Every line in the listing below from the one with "Holt's Personal Website" through the one with "and Debug (Ctrl+Shift+D)" is to be reproduced exactly, both ends included; leave out the rest.

Provided records below:

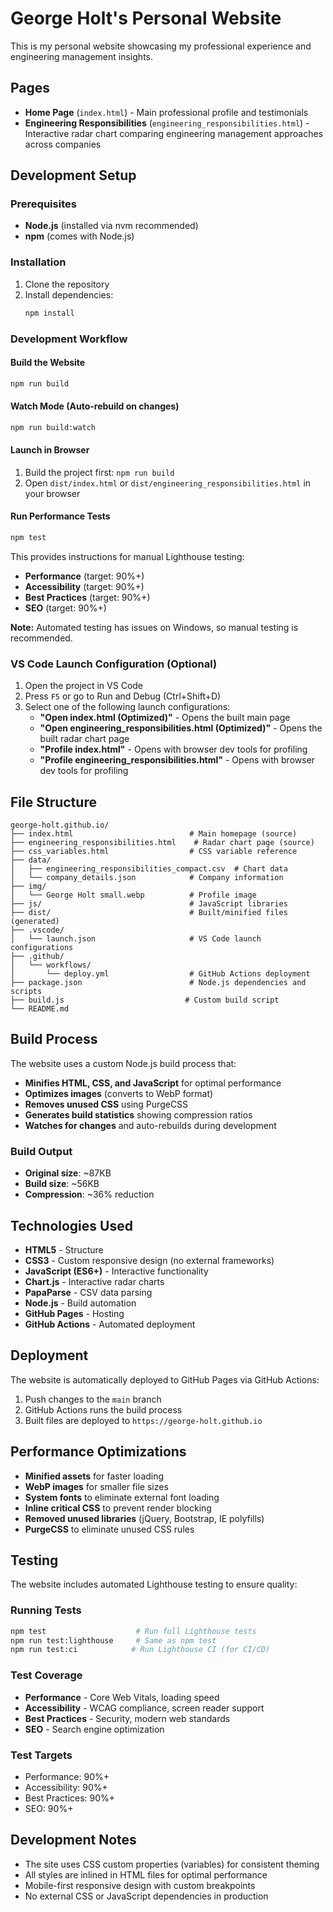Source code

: # George Holt's Personal Website

This is my personal website showcasing my professional experience and engineering management insights.

## Pages

- **Home Page** (`index.html`) - Main professional profile and testimonials
- **Engineering Responsibilities** (`engineering_responsibilities.html`) - Interactive radar chart comparing engineering management approaches across companies

## Development Setup

### Prerequisites

- **Node.js** (installed via nvm recommended)
- **npm** (comes with Node.js)

### Installation

1. Clone the repository
2. Install dependencies:
   ```bash
   npm install
   ```

### Development Workflow

#### Build the Website

```bash
npm run build
```

#### Watch Mode (Auto-rebuild on changes)

```bash
npm run build:watch
```

#### Launch in Browser

1. Build the project first: `npm run build`
2. Open `dist/index.html` or `dist/engineering_responsibilities.html` in your browser

#### Run Performance Tests

```bash
npm test
```

This provides instructions for manual Lighthouse testing:

- **Performance** (target: 90%+)
- **Accessibility** (target: 90%+)
- **Best Practices** (target: 90%+)
- **SEO** (target: 90%+)

**Note:** Automated testing has issues on Windows, so manual testing is recommended.

### VS Code Launch Configuration (Optional)

1. Open the project in VS Code
2. Press `F5` or go to Run and Debug (Ctrl+Shift+D)
3. Select one of the following launch configurations:
   - **"Open index.html (Optimized)"** - Opens the built main page
   - **"Open engineering_responsibilities.html (Optimized)"** - Opens the built radar chart page
   - **"Profile index.html"** - Opens with browser dev tools for profiling
   - **"Profile engineering_responsibilities.html"** - Opens with browser dev tools for profiling

## File Structure

```
george-holt.github.io/
├── index.html                          # Main homepage (source)
├── engineering_responsibilities.html    # Radar chart page (source)
├── css_variables.html                  # CSS variable reference
├── data/
│   ├── engineering_responsibilities_compact.csv  # Chart data
│   └── company_details.json            # Company information
├── img/
│   └── George Holt small.webp          # Profile image
├── js/                                 # JavaScript libraries
├── dist/                               # Built/minified files (generated)
├── .vscode/
│   └── launch.json                     # VS Code launch configurations
├── .github/
│   └── workflows/
│       └── deploy.yml                  # GitHub Actions deployment
├── package.json                        # Node.js dependencies and scripts
├── build.js                           # Custom build script
└── README.md
```

## Build Process

The website uses a custom Node.js build process that:

- **Minifies HTML, CSS, and JavaScript** for optimal performance
- **Optimizes images** (converts to WebP format)
- **Removes unused CSS** using PurgeCSS
- **Generates build statistics** showing compression ratios
- **Watches for changes** and auto-rebuilds during development

### Build Output

- **Original size**: ~87KB
- **Build size**: ~56KB
- **Compression**: ~36% reduction

## Technologies Used

- **HTML5** - Structure
- **CSS3** - Custom responsive design (no external frameworks)
- **JavaScript (ES6+)** - Interactive functionality
- **Chart.js** - Interactive radar charts
- **PapaParse** - CSV data parsing
- **Node.js** - Build automation
- **GitHub Pages** - Hosting
- **GitHub Actions** - Automated deployment

## Deployment

The website is automatically deployed to GitHub Pages via GitHub Actions:

1. Push changes to the `main` branch
2. GitHub Actions runs the build process
3. Built files are deployed to `https://george-holt.github.io`

## Performance Optimizations

- **Minified assets** for faster loading
- **WebP images** for smaller file sizes
- **System fonts** to eliminate external font loading
- **Inline critical CSS** to prevent render blocking
- **Removed unused libraries** (jQuery, Bootstrap, IE polyfills)
- **PurgeCSS** to eliminate unused CSS rules

## Testing

The website includes automated Lighthouse testing to ensure quality:

### Running Tests

```bash
npm test                    # Run full Lighthouse tests
npm run test:lighthouse     # Same as npm test
npm run test:ci            # Run Lighthouse CI (for CI/CD)
```

### Test Coverage

- **Performance** - Core Web Vitals, loading speed
- **Accessibility** - WCAG compliance, screen reader support
- **Best Practices** - Security, modern web standards
- **SEO** - Search engine optimization

### Test Targets

- Performance: 90%+
- Accessibility: 90%+
- Best Practices: 90%+
- SEO: 90%+

## Development Notes

- The site uses CSS custom properties (variables) for consistent theming
- All styles are inlined in HTML files for optimal performance
- Mobile-first responsive design with custom breakpoints
- No external CSS or JavaScript dependencies in production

End of Provided records.

Answer to this exercise –
: # George Holt's Personal Website

This is my personal website showcasing my professional experience and engineering management insights.

## Pages

- **Home Page** (`index.html`) - Main professional profile and testimonials
- **Engineering Responsibilities** (`engineering_responsibilities.html`) - Interactive radar chart comparing engineering management approaches across companies

## Development Setup

### Prerequisites

- **Node.js** (installed via nvm recommended)
- **npm** (comes with Node.js)

### Installation

1. Clone the repository
2. Install dependencies:
   ```bash
   npm install
   ```

### Development Workflow

#### Build the Website

```bash
npm run build
```

#### Watch Mode (Auto-rebuild on changes)

```bash
npm run build:watch
```

#### Launch in Browser

1. Build the project first: `npm run build`
2. Open `dist/index.html` or `dist/engineering_responsibilities.html` in your browser

#### Run Performance Tests

```bash
npm test
```

This provides instructions for manual Lighthouse testing:

- **Performance** (target: 90%+)
- **Accessibility** (target: 90%+)
- **Best Practices** (target: 90%+)
- **SEO** (target: 90%+)

**Note:** Automated testing has issues on Windows, so manual testing is recommended.

### VS Code Launch Configuration (Optional)

1. Open the project in VS Code
2. Press `F5` or go to Run and Debug (Ctrl+Shift+D)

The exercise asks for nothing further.